**Assigned task:** Read through the material below and copy each line in which the word "الإخراج" occurs.

**Data for the task:**
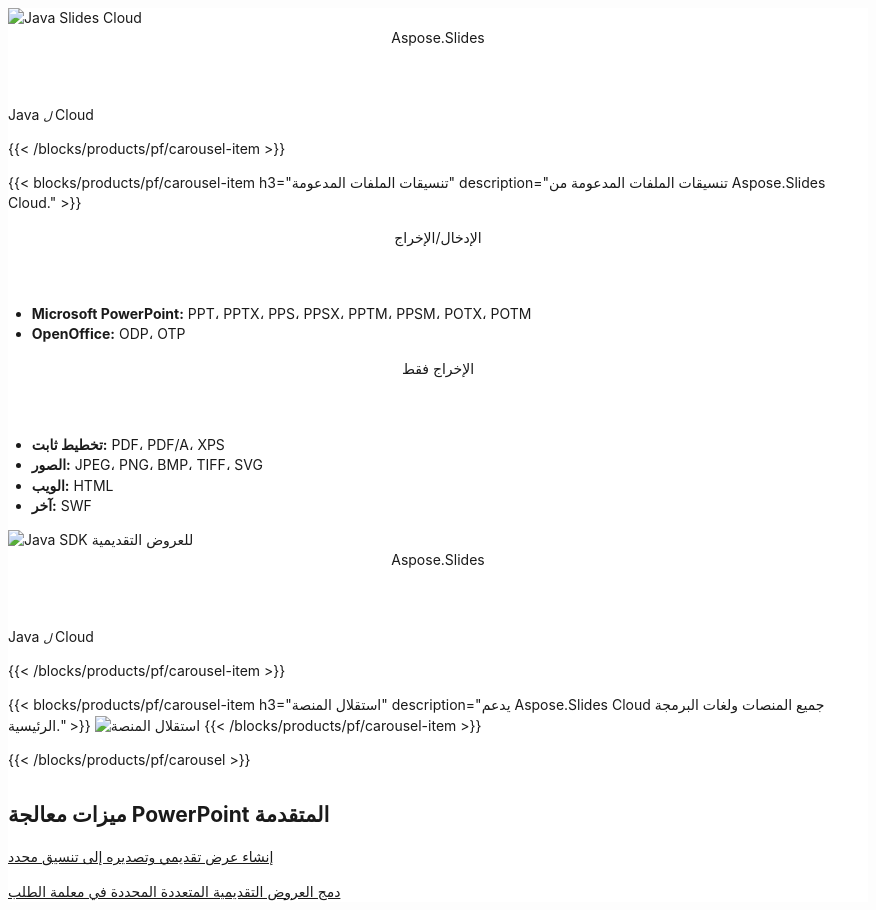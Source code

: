 <div class="d1-logo"><img src="/sdk/aspose_slides-for-java.png" alt="Java Slides Cloud"><header>Aspose.Slides</header><footer>Java <small> <em>ل </em> </small>Cloud</footer></div>
</div>

{{< /blocks/products/pf/carousel-item >}}

{{< blocks/products/pf/carousel-item h3="تنسيقات الملفات المدعومة" description="تنسيقات الملفات المدعومة من Aspose.Slides Cloud." >}}
<div class="diagram1 d2  d1-cloud">
<div class="d1-row">
<div class="d1-col d1-left"><header><i class="fa fa-arrows-v"> </i> الإدخال/الإخراج</header>
<ul>
<li><b>Microsoft PowerPoint:</b> PPT، PPTX، PPS، PPSX، PPTM، PPSM، POTX، POTM</li>
<li><b>OpenOffice:</b> ODP، OTP</li>
</ul>
</div>

<div class="d1-col d1-right"><header><i class="fa  fa-long-arrow-right"> </i> الإخراج فقط</header>
<ul>
<li><b>تخطيط ثابت:</b> PDF، PDF/A، XPS</li>
<li><b>الصور:</b> JPEG، PNG، BMP، TIFF، SVG</li>
<li><b>الويب:</b> HTML</li>
<li><b>آخر:</b> SWF</li>
</ul>
</div>
</div>

<div class="d1-logo"><img src="/sdk/aspose_slides-for-java.png" alt="Java SDK للعروض التقديمية"><header>Aspose.Slides</header><footer>Java <small> <em>ل </em> </small>Cloud</footer></div>
</div>

{{< /blocks/products/pf/carousel-item >}}


{{< blocks/products/pf/carousel-item h3="استقلال المنصة" description="يدعم Aspose.Slides Cloud جميع المنصات ولغات البرمجة الرئيسية." >}}
<img title="استقلال المنصة" src="/supported-platform-min.png" alt="استقلال المنصة">
{{< /blocks/products/pf/carousel-item >}}

{{< /blocks/products/pf/carousel >}}



<div class="container-fluid features-section bg-gray singleproduct">
 <a class="anchor" id="features" name="features">
 </a>
 <div class="row">
  <div class="container">
   <h2 class="pr-ft">
    ميزات معالجة PowerPoint المتقدمة
   </h2>
   <p>
   </p>
   <div class="col-lg-4">
    <a href="conversion">
     <em class="fa fa-puzzle-piece ico-blue fa-2x col-lg-2">
     </em>
     <p class="col-lg-10">
      إنشاء عرض تقديمي وتصديره إلى تنسيق محدد
     </p>
    </a>
   </div>
   <div class="col-lg-4">
    <a href="merge">
     <em class="fa fa-file-text-o ico-blue fa-2x col-lg-2">
     </em>
     <p class="col-lg-10">
      دمج العروض التقديمية المتعددة المحددة في معلمة الطلب
     </p>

**Solution for this task:**
<div class="d1-col d1-left"><header><i class="fa fa-arrows-v"> </i> الإدخال/الإخراج</header>
<div class="d1-col d1-right"><header><i class="fa  fa-long-arrow-right"> </i> الإخراج فقط</header>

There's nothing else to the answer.